Through all the history of the Roman republic and of the empire until Christianity became dominant, more than half of the population were slaves, without the slightest protection of law. A man could kill his slaves, if he had the whim to do so. Under one of the early emperors, a wealthy Roman was murdered by one of his slaves, and by law all the three hundred slaves in his household were put to death, regardless of their sex or age, their guilt or innocence. But with Christianity in control, the treatment of slaves at once became more humane; legal rights were given them never possessed before. They could bring accusation of cruel treatment against masters, and emancipation was sanctioned and encouraged. Thus everywhere the condition of slaves was ameliorated and slavery was gradually abolished.
The gladiatorial games were interdicted. This law was enforced in Constantine’s new capital, where the Hippodrome was never defiled by men slaughtering each other for the pleasure of the spectators; but the combats lingered in the Roman amphitheatre until 404 A.D., when the monk Telemachus leaped into the arena and endeavored to part the gladiators. He was slain, but from that time the killing of men for the triumph of a crowd ceased.

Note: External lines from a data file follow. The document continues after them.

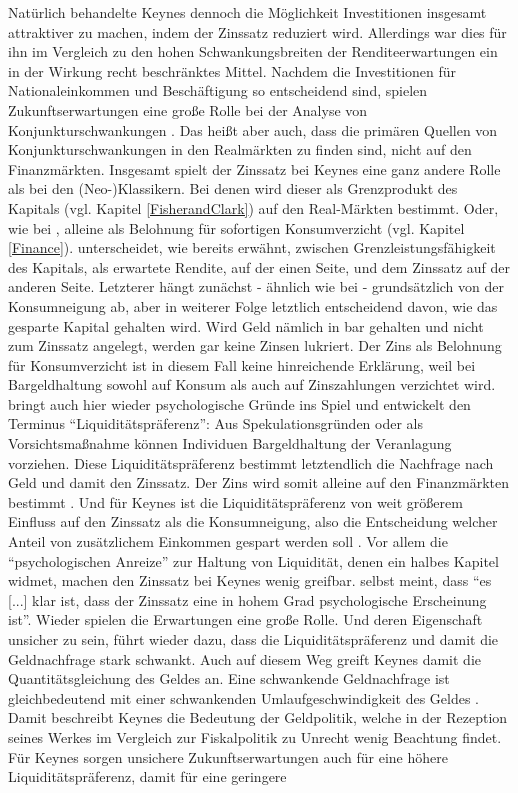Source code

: Natürlich behandelte Keynes dennoch die Möglichkeit Investitionen insgesamt attraktiver zu machen, indem der Zinssatz reduziert wird. Allerdings war dies für ihn im Vergleich zu den hohen Schwankungsbreiten der Renditeerwartungen ein in der Wirkung recht beschränktes Mittel. Nachdem die Investitionen für Nationaleinkommen und Beschäftigung so entscheidend sind, spielen Zukunftserwartungen eine große Rolle bei der Analyse von Konjunkturschwankungen \parencite[S. 313]{Keynes1936}. Das heißt aber auch, dass die primären Quellen von Konjunkturschwankungen in den Realmärkten zu finden sind, nicht auf den Finanzmärkten. Insgesamt spielt der Zinssatz bei Keynes eine ganz andere Rolle als bei den (Neo-)Klassikern. Bei denen wird dieser als Grenzprodukt des Kapitals (vgl. Kapitel \ref{FisherandClark}) auf den Real-Märkten bestimmt. Oder, wie bei \textcite{Fisher1930}, alleine als Belohnung für sofortigen Konsumverzicht (vgl. Kapitel \ref{Finance}). \textcite[S. 165]{Keynes1936} unterscheidet, wie bereits erwähnt, zwischen Grenzleistungsfähigkeit des Kapitals, als erwartete Rendite, auf der einen Seite, und dem Zinssatz auf der anderen Seite. Letzterer hängt zunächst - ähnlich wie bei \textcite{Fisher1930} - grundsätzlich von der Konsumneigung \parencite[S. 166]{Keynes1936} ab, aber in weiterer Folge letztlich entscheidend davon, wie das gesparte Kapital gehalten wird. Wird Geld nämlich in bar gehalten und nicht zum Zinssatz angelegt, werden gar keine Zinsen lukriert. Der Zins als Belohnung für Konsumverzicht ist in diesem Fall keine hinreichende Erklärung, weil bei Bargeldhaltung sowohl auf Konsum als auch auf Zinszahlungen verzichtet wird. \textcite[S. 194]{Keynes1936} bringt auch hier wieder psychologische Gründe ins Spiel und entwickelt den Terminus "`Liquiditätspräferenz"': Aus Spekulationsgründen oder als Vorsichtsmaßnahme können Individuen Bargeldhaltung der Veranlagung vorziehen. Diese Liquiditätspräferenz bestimmt letztendlich die Nachfrage nach Geld und damit den Zinssatz. Der Zins wird somit alleine auf den Finanzmärkten bestimmt \parencite[S. 62]{Snowdon2005}. Und für Keynes ist die Liquiditätspräferenz von weit größerem Einfluss auf den Zinssatz als die Konsumneigung, also die Entscheidung welcher Anteil von zusätzlichem Einkommen gespart werden soll \parencite[S. 63]{Snowdon2005}. Vor allem die "`psychologischen Anreize"' zur Haltung von Liquidität, denen \textcite[S. 194ff]{Keynes1936} ein halbes Kapitel widmet, machen den Zinssatz bei Keynes wenig greifbar. \textcite[S. 202]{Keynes1936} selbst meint, dass "`es [...] klar ist, dass der Zinssatz eine in hohem Grad psychologische Erscheinung ist"'. Wieder spielen die Erwartungen eine große Rolle. Und deren Eigenschaft unsicher zu sein, führt wieder dazu, dass die Liquiditätspräferenz und damit die Geldnachfrage stark schwankt. Auch auf diesem Weg greift Keynes damit die Quantitätsgleichung des Geldes an. Eine schwankende Geldnachfrage ist gleichbedeutend mit einer schwankenden Umlaufgeschwindigkeit des Geldes \parencite[S. 201]{Keynes1936}. Damit beschreibt Keynes die Bedeutung der Geldpolitik, welche in der Rezeption seines Werkes im Vergleich zur Fiskalpolitik zu Unrecht wenig Beachtung findet. Für Keynes sorgen unsichere Zukunftserwartungen auch für eine höhere Liquiditätspräferenz, damit für eine geringere 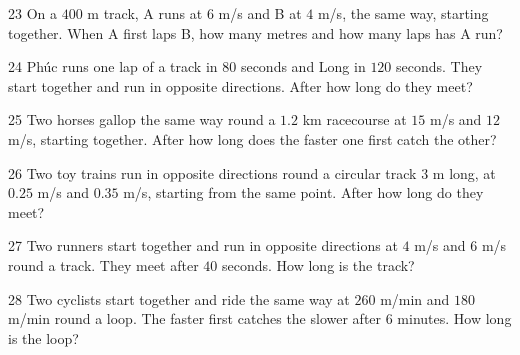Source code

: \gap
\begin{probbox}{23}{\relax}
On a $400$ m track, A runs at $6$ m/s and B at $4$ m/s, the same way, starting together. When A first laps B, how many metres and how many laps has A run?
\end{probbox}
\gap
\begin{probbox}{24}{\relax}
Phúc runs one lap of a track in $80$ seconds and Long in $120$ seconds. They start together and run in opposite directions. After how long do they meet?
\end{probbox}
\gap
\begin{probbox}{25}{\relax}
Two horses gallop the same way round a $1.2$ km racecourse at $15$ m/s and $12$ m/s, starting together. After how long does the faster one first catch the other?
\end{probbox}
\gap
\begin{probbox}{26}{\relax}
Two toy trains run in opposite directions round a circular track $3$ m long, at $0.25$ m/s and $0.35$ m/s, starting from the same point. After how long do they meet?
\end{probbox}
\gap
\begin{probbox}{27}{\relax}
Two runners start together and run in opposite directions at $4$ m/s and $6$ m/s round a track. They meet after $40$ seconds. How long is the track?
\end{probbox}
\gap
\begin{probbox}{28}{\relax}
Two cyclists start together and ride the same way at $260$ m/min and $180$ m/min round a loop. The faster first catches the slower after $6$ minutes. How long is the loop?
\end{probbox}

But while the triumph of Christianity resulted in much that was good, inevitably the alliance of the state and the church also brought in its train many evils. The ceasing of persecution was a blessing, but the establishment of Christianity as the state religion became a curse.
Everybody sought membership in the church, and nearly everybody was received. Both good and bad, sincere seekers after God and hypocritical seekers after gain, rushed into the communion. Ambitious, worldly, unscrupulous men sought office in the church for social and political influence. The moral tone of Christianity in power was far below that which had marked the same people under persecution.
The service of worship increased in splendor, but were less spiritual and hearty than those of former times. The forms and ceremonies of paganism gradually crept into the worship. Some of the old heathen feasts became church festivals with change of name and of worship. About 405 A.D. images of saints and martyrs began to appear in the churches, adored, and worshiped. The adoration of the Virgin Mary was substituted for the worship of Venus and Diana; the Lord’s Supper became a sacrifice in place of a memorial; and the elder evolved from a preacher into a priest.
As a result of the church sitting in power, we do not see Christianity transforming the world to its own ideal, but the world dominating the church. The humility and saintliness of an earlier age was succeeded by ambition, pride, and arrogance, among churchmen. There were still many Christians of pure spirit, like Monica the mother of Augustine, and faithful ministers, such as Jerome and John Chrysostom; but the tide of worldliness swept uncontrolled over many professed disciples of their lowly Lord.
If Christianity could have been allowed to develop normally without state-control, and state could have continued free the dictation of the church, both state and church would have been the better by dwelling apart. But the church and the state became one when Christianity was adopted as the religion of the empire, and out of the unnatural union arose two evils, one in the eastern, the other in the western provinces. In the east the state dominated the church until it lost all energy and uplifting life. In the west, as we shall see, the church gradually usurped power over the state, and the result was not Christianity but a more or less corrupt hierarchy controlling the nations of Europe, making the church mainly a political machine.